6.2. Automatic approachs


Text Vectorization
We vectorized stemmed reviews of whole the data set into a Document-Term Matrix, using the hashing trick with number of features of 2^5 and only unigram pattern.

# Generate word tokenizer
tok_fun <- word_tokenizer

# Iterating tokenizing over Stemmed reviews 
it <- itoken(reviews_df$ReviewStem, 
             tokenizer = tok_fun, progressbar = FALSE)

# Create the vocabulary
vocab <- create_vocabulary(it)

# Vectorize stemmed reviews
h_vectorizer <- hash_vectorizer(hash_size = 2 ^ 5, ngram = c(1L, 1L))
dtm <- create_dtm(it, h_vectorizer)

# Train and test features, labels from Encoded Sentiment and the Document-Term Matrix
train_labels <- as.array(reviews_df$SentimentEncode[train_id])
test_labels <- as.array(reviews_df$SentimentEncode[test_id])
train_features <- as.matrix(dtm[train_id,])
test_features <- as.matrix(dtm[test_id,])

6.2.1. Naive Bayes

We trained the Naive Bayes model

modelNB <- naiveBayes(x = train_features, y = as.factor(train_labels))
summary(modelNB)
##           Length Class  Mode     
## apriori    2     table  numeric  
## tables    32     -none- list     
## levels     2     -none- character
## isnumeric 32     -none- logical  
## call       3     -none- call

We created the Confusion matrix on the training data set.
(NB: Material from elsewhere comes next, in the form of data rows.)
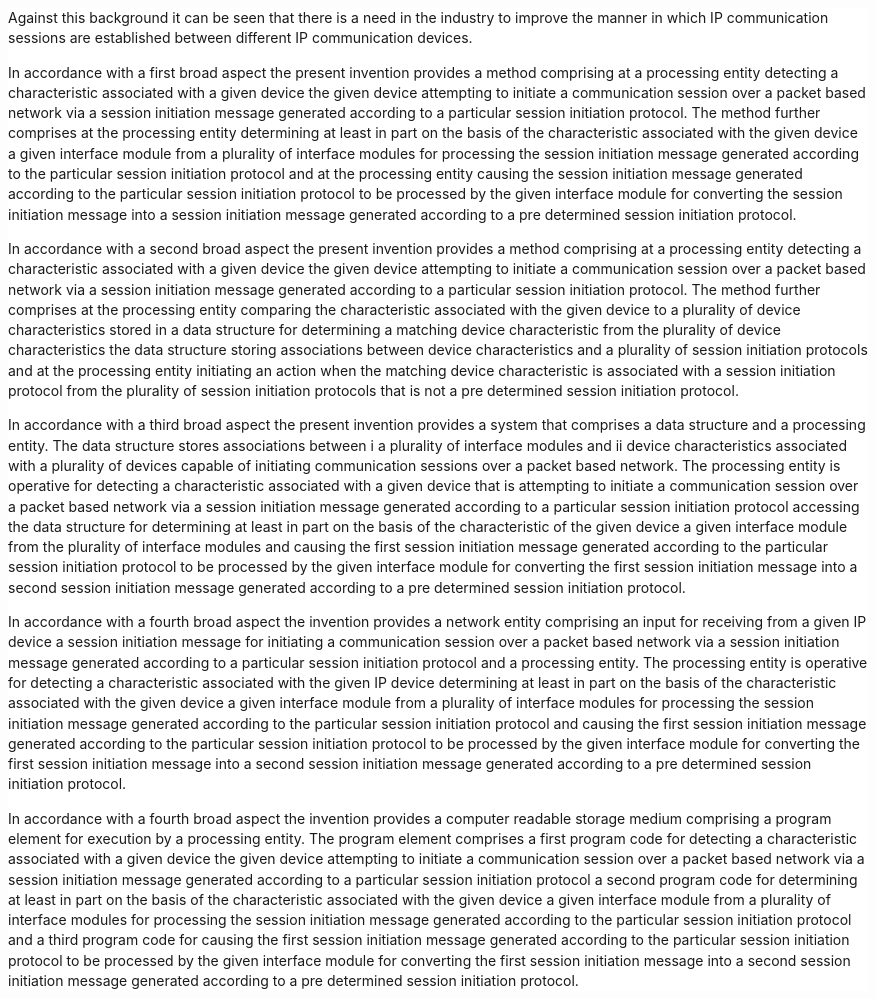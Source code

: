 Against this background it can be seen that there is a need in the industry to improve the manner in which IP communication sessions are established between different IP communication devices.

In accordance with a first broad aspect the present invention provides a method comprising at a processing entity detecting a characteristic associated with a given device the given device attempting to initiate a communication session over a packet based network via a session initiation message generated according to a particular session initiation protocol. The method further comprises at the processing entity determining at least in part on the basis of the characteristic associated with the given device a given interface module from a plurality of interface modules for processing the session initiation message generated according to the particular session initiation protocol and at the processing entity causing the session initiation message generated according to the particular session initiation protocol to be processed by the given interface module for converting the session initiation message into a session initiation message generated according to a pre determined session initiation protocol.

In accordance with a second broad aspect the present invention provides a method comprising at a processing entity detecting a characteristic associated with a given device the given device attempting to initiate a communication session over a packet based network via a session initiation message generated according to a particular session initiation protocol. The method further comprises at the processing entity comparing the characteristic associated with the given device to a plurality of device characteristics stored in a data structure for determining a matching device characteristic from the plurality of device characteristics the data structure storing associations between device characteristics and a plurality of session initiation protocols and at the processing entity initiating an action when the matching device characteristic is associated with a session initiation protocol from the plurality of session initiation protocols that is not a pre determined session initiation protocol.

In accordance with a third broad aspect the present invention provides a system that comprises a data structure and a processing entity. The data structure stores associations between i a plurality of interface modules and ii device characteristics associated with a plurality of devices capable of initiating communication sessions over a packet based network. The processing entity is operative for detecting a characteristic associated with a given device that is attempting to initiate a communication session over a packet based network via a session initiation message generated according to a particular session initiation protocol accessing the data structure for determining at least in part on the basis of the characteristic of the given device a given interface module from the plurality of interface modules and causing the first session initiation message generated according to the particular session initiation protocol to be processed by the given interface module for converting the first session initiation message into a second session initiation message generated according to a pre determined session initiation protocol.

In accordance with a fourth broad aspect the invention provides a network entity comprising an input for receiving from a given IP device a session initiation message for initiating a communication session over a packet based network via a session initiation message generated according to a particular session initiation protocol and a processing entity. The processing entity is operative for detecting a characteristic associated with the given IP device determining at least in part on the basis of the characteristic associated with the given device a given interface module from a plurality of interface modules for processing the session initiation message generated according to the particular session initiation protocol and causing the first session initiation message generated according to the particular session initiation protocol to be processed by the given interface module for converting the first session initiation message into a second session initiation message generated according to a pre determined session initiation protocol.

In accordance with a fourth broad aspect the invention provides a computer readable storage medium comprising a program element for execution by a processing entity. The program element comprises a first program code for detecting a characteristic associated with a given device the given device attempting to initiate a communication session over a packet based network via a session initiation message generated according to a particular session initiation protocol a second program code for determining at least in part on the basis of the characteristic associated with the given device a given interface module from a plurality of interface modules for processing the session initiation message generated according to the particular session initiation protocol and a third program code for causing the first session initiation message generated according to the particular session initiation protocol to be processed by the given interface module for converting the first session initiation message into a second session initiation message generated according to a pre determined session initiation protocol.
The balanced accuracy of this method is 0.49372.

prediction_NB_train <- predict(modelNB, as.matrix(dtm[train_id,]))

cm_NB_train <- caret::confusionMatrix(as.factor(prediction_NB_train),as.factor(train_labels[train_id]))
cm_NB_train
## Confusion Matrix and Statistics
## 
##           Reference
## Prediction     0     1
##          0   281  7994
##          1  2737 67661
##                                          
##                Accuracy : 0.8636         
##                  95% CI : (0.8612, 0.866)
##     No Information Rate : 0.9616         
##     P-Value [Acc > NIR] : 1              
##                                          
##                   Kappa : -0.0068        
##                                          
##  Mcnemar's Test P-Value : <2e-16         
##                                          
##             Sensitivity : 0.093108       
##             Specificity : 0.894336       
##          Pos Pred Value : 0.033958       
##          Neg Pred Value : 0.961121       
##              Prevalence : 0.038361       
##          Detection Rate : 0.003572       
##    Detection Prevalence : 0.105182       
##       Balanced Accuracy : 0.493722       
##                                          
##        'Positive' Class : 0              
## 

6.2.2. Neural Network

We used the Neural network with 2 hidden layers.
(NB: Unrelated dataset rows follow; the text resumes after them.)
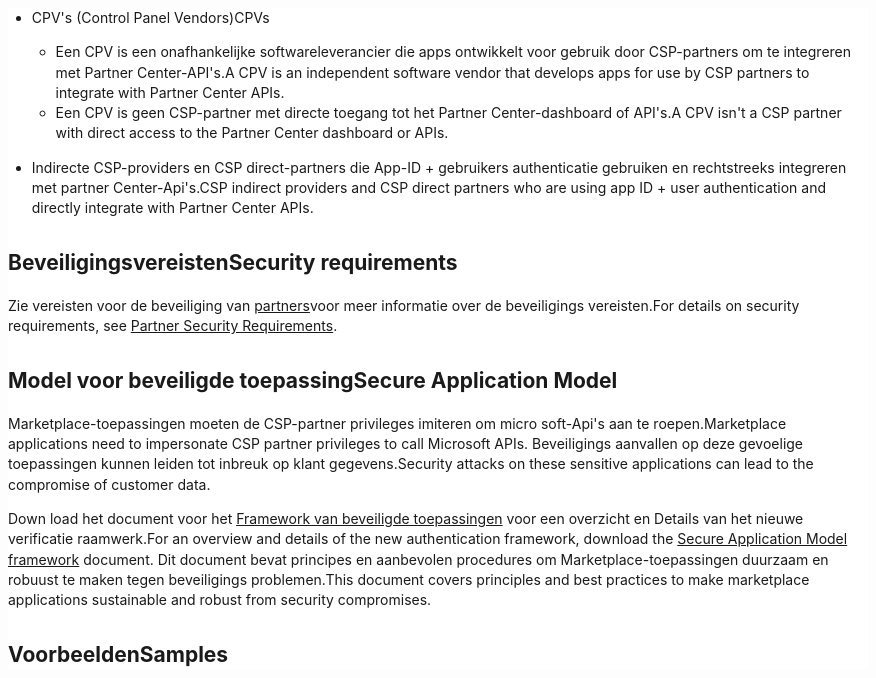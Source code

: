 - <span data-ttu-id="aaeb9-111">CPV's (Control Panel Vendors)</span><span class="sxs-lookup"><span data-stu-id="aaeb9-111">CPVs</span></span>
  - <span data-ttu-id="aaeb9-112">Een CPV is een onafhankelijke softwareleverancier die apps ontwikkelt voor gebruik door CSP-partners om te integreren met Partner Center-API's.</span><span class="sxs-lookup"><span data-stu-id="aaeb9-112">A CPV is an independent software vendor that develops apps for use by CSP partners to integrate with Partner Center APIs.</span></span>
  - <span data-ttu-id="aaeb9-113">Een CPV is geen CSP-partner met directe toegang tot het Partner Center-dashboard of API's.</span><span class="sxs-lookup"><span data-stu-id="aaeb9-113">A CPV isn't a CSP partner with direct access to the Partner Center dashboard or APIs.</span></span>

- <span data-ttu-id="aaeb9-114">Indirecte CSP-providers en CSP direct-partners die App-ID + gebruikers authenticatie gebruiken en rechtstreeks integreren met partner Center-Api's.</span><span class="sxs-lookup"><span data-stu-id="aaeb9-114">CSP indirect providers and CSP direct partners who are using app ID + user authentication and directly integrate with Partner Center APIs.</span></span>

## <a name="security-requirements"></a><span data-ttu-id="aaeb9-115">Beveiligingsvereisten</span><span class="sxs-lookup"><span data-stu-id="aaeb9-115">Security requirements</span></span>

<span data-ttu-id="aaeb9-116">Zie vereisten voor de beveiliging van [partners](/partner-center/partner-security-requirements)voor meer informatie over de beveiligings vereisten.</span><span class="sxs-lookup"><span data-stu-id="aaeb9-116">For details on security requirements, see [Partner Security Requirements](/partner-center/partner-security-requirements).</span></span>

## <a name="secure-application-model"></a><span data-ttu-id="aaeb9-117">Model voor beveiligde toepassing</span><span class="sxs-lookup"><span data-stu-id="aaeb9-117">Secure Application Model</span></span>

<span data-ttu-id="aaeb9-118">Marketplace-toepassingen moeten de CSP-partner privileges imiteren om micro soft-Api's aan te roepen.</span><span class="sxs-lookup"><span data-stu-id="aaeb9-118">Marketplace applications need to impersonate CSP partner privileges to call Microsoft APIs.</span></span> <span data-ttu-id="aaeb9-119">Beveiligings aanvallen op deze gevoelige toepassingen kunnen leiden tot inbreuk op klant gegevens.</span><span class="sxs-lookup"><span data-stu-id="aaeb9-119">Security attacks on these sensitive applications can lead to the compromise of customer data.</span></span>

<span data-ttu-id="aaeb9-120">Down load het document voor het [Framework van beveiligde toepassingen](https://assetsprod.microsoft.com/secure-application-model-guide.pdf) voor een overzicht en Details van het nieuwe verificatie raamwerk.</span><span class="sxs-lookup"><span data-stu-id="aaeb9-120">For an overview and details of the new authentication framework, download the [Secure Application Model framework](https://assetsprod.microsoft.com/secure-application-model-guide.pdf) document.</span></span> <span data-ttu-id="aaeb9-121">Dit document bevat principes en aanbevolen procedures om Marketplace-toepassingen duurzaam en robuust te maken tegen beveiligings problemen.</span><span class="sxs-lookup"><span data-stu-id="aaeb9-121">This document covers principles and best practices to make marketplace applications sustainable and robust from security compromises.</span></span>

## <a name="samples"></a><span data-ttu-id="aaeb9-122">Voorbeelden</span><span class="sxs-lookup"><span data-stu-id="aaeb9-122">Samples</span></span>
  • The first layer uses ‘relu’ activation function and has 128 nodes.
  • The second layer also uses ‘relu’ activation function and has 64 nodes.
  • We used a drop out rate of 30% after each hidden layer.
model_NN <- keras_model_sequential()
## Loaded Tensorflow version 2.7.0
model_NN %>%
  layer_dense(units = 128, activation = 'relu',input_shape = c(2^5)) %>%
  layer_dropout(rate = 0.3) %>%
  layer_dense(units = 64, activation = 'relu') %>%
  layer_dropout(rate = 0.3) %>%
  layer_dense(units = 2, activation = 'softmax')

summary(model_NN)
## Model: "sequential"
## ________________________________________________________________________________
##  Layer (type)                       Output Shape                    Param #     
## ================================================================================
##  dense_2 (Dense)                    (None, 128)                     4224        
##                                                                                 
##  dropout_1 (Dropout)                (None, 128)                     0           
##                                                                                 
##  dense_1 (Dense)                    (None, 64)                      8256        
##                                                                                 
##  dropout (Dropout)                  (None, 64)                      0           
##                                                                                 
##  dense (Dense)                      (None, 2)                       130         
##                                                                                 
## ================================================================================
## Total params: 12,610
## Trainable params: 12,610
## Non-trainable params: 0
## ________________________________________________________________________________

We compiled model with ‘adam’ optimizer, ‘sparse_categorical_crossentropy’ loss function and measure performance by ‘accuracy’.

model_NN %>% compile(
  optimizer = 'adam', 
  loss = 'sparse_categorical_crossentropy',
  metrics = c('accuracy'),
)

We trained the model using 10 epochs. Validation set’s size is 20% of training set’s size

history <- model_NN %>% keras::fit(train_features, train_labels, epochs = 10, validation_split = 0.2, verbose = T)
plot(history)
## `geom_smooth()` using formula 'y ~ x'

In the chart of loss history, we can see the model is becoming over-fitting if we increase number of epochs. We predict on training set and calculate. The balanced accuracy of prediction on training set is 0.5000.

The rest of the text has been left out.